**** RECORDS

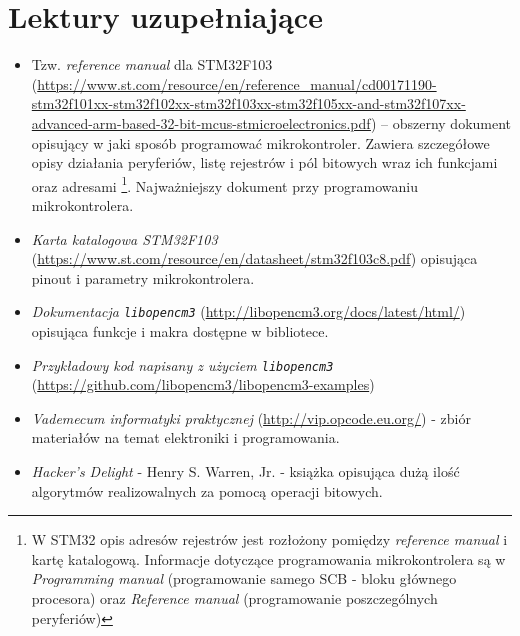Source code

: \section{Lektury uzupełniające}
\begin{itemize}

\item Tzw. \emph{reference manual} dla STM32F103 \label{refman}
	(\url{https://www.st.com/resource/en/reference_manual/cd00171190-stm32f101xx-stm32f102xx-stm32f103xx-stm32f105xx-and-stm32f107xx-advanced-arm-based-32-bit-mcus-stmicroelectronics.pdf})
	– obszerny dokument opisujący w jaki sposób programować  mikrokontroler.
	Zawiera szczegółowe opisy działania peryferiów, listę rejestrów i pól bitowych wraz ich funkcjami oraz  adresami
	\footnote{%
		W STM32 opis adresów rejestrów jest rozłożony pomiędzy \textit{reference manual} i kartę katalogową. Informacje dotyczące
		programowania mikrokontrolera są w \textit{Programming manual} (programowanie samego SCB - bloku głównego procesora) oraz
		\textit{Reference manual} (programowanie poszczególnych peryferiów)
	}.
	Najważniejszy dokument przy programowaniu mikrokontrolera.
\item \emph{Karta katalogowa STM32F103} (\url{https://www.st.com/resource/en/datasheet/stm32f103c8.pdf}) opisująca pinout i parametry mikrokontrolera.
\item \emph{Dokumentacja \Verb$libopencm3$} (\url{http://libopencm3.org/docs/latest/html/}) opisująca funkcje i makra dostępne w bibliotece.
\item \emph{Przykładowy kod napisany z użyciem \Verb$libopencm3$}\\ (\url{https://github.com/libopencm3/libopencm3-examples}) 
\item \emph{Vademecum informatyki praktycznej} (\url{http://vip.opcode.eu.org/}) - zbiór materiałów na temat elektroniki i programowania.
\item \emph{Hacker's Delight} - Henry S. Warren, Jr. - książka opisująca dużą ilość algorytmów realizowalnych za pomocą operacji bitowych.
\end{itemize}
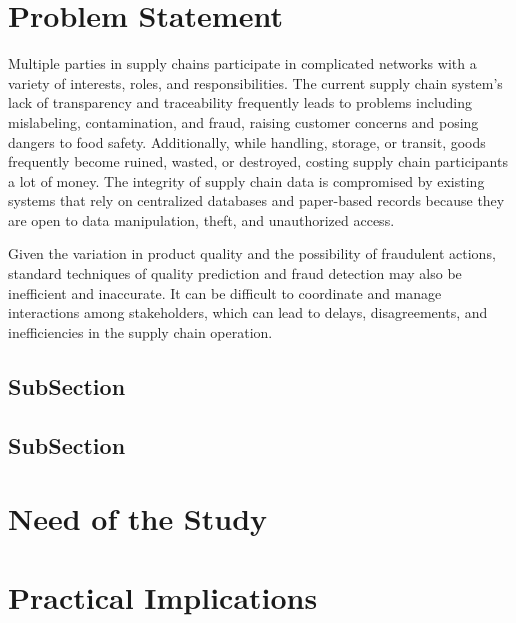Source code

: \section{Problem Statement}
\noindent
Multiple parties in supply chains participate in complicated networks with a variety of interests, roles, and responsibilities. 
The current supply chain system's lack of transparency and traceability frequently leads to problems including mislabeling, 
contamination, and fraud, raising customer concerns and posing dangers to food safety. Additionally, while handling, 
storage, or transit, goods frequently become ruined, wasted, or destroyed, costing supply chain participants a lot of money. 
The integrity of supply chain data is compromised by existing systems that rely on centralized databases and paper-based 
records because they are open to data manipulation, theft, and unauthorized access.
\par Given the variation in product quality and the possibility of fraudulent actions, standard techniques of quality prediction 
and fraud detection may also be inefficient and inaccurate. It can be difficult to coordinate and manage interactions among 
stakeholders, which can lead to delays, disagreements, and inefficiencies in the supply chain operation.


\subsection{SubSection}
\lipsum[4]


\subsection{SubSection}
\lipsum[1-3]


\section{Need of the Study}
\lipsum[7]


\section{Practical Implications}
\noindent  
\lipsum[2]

********
**** RECORDS

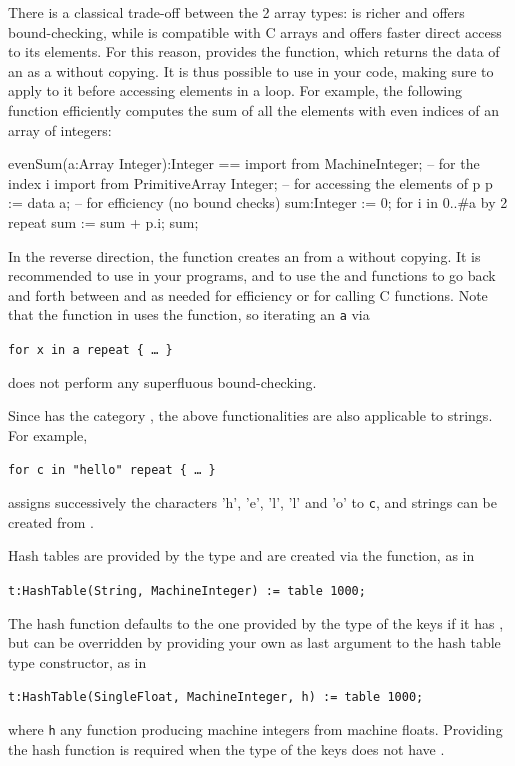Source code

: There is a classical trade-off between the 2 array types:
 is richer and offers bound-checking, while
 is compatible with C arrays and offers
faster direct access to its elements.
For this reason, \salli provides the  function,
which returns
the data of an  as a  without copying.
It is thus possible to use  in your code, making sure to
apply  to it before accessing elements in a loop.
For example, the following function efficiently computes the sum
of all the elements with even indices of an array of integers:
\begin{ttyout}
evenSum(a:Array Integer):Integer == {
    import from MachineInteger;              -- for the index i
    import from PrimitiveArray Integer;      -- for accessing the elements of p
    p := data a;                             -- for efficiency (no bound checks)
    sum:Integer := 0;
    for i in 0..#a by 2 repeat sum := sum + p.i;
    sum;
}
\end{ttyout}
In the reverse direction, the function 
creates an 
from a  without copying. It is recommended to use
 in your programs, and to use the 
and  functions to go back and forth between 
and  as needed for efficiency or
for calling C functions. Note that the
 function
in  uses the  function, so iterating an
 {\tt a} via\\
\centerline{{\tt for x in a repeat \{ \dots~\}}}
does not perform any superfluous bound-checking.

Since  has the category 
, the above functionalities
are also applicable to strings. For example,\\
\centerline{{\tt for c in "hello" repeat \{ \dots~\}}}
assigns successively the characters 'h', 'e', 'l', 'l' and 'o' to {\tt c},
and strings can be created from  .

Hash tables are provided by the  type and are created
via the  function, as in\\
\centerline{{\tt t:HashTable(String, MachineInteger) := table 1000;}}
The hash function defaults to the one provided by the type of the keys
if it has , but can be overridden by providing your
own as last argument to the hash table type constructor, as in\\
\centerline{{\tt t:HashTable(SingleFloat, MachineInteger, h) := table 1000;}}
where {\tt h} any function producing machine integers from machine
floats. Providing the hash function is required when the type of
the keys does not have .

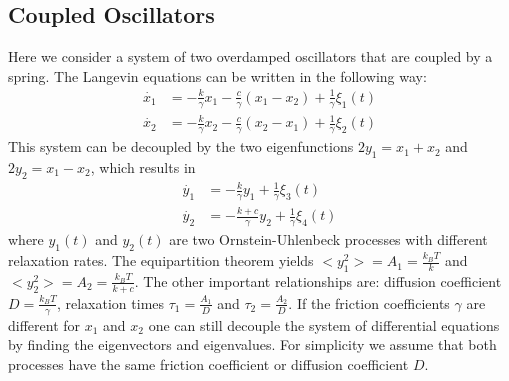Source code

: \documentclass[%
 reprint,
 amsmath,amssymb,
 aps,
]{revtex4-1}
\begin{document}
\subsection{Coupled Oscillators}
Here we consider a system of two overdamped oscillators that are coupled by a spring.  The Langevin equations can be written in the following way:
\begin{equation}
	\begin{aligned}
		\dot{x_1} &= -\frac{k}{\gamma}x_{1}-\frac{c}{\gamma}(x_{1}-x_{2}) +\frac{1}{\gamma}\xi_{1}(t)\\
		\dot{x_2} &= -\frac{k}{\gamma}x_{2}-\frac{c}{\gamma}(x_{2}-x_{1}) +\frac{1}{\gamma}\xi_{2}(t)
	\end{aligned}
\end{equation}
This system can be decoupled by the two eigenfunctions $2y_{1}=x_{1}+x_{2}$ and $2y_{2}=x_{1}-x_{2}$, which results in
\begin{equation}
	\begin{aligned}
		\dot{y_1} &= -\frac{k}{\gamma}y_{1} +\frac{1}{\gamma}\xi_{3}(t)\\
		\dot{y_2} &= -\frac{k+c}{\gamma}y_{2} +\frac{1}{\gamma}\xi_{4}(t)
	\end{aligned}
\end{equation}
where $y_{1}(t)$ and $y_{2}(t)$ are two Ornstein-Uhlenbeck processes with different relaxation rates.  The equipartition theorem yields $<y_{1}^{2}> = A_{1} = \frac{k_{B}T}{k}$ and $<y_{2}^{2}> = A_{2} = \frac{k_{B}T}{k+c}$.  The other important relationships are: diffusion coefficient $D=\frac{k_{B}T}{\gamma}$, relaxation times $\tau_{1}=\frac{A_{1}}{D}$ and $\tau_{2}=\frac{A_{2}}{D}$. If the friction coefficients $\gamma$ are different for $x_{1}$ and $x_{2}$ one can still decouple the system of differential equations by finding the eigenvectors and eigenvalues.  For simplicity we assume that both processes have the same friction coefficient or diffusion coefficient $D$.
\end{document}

********

* WHAT IS REQUIRED: Report, from the entries above, each line where "strings" is found.

* REPLY:
are also applicable to strings. For example,\\
and strings can be created from  .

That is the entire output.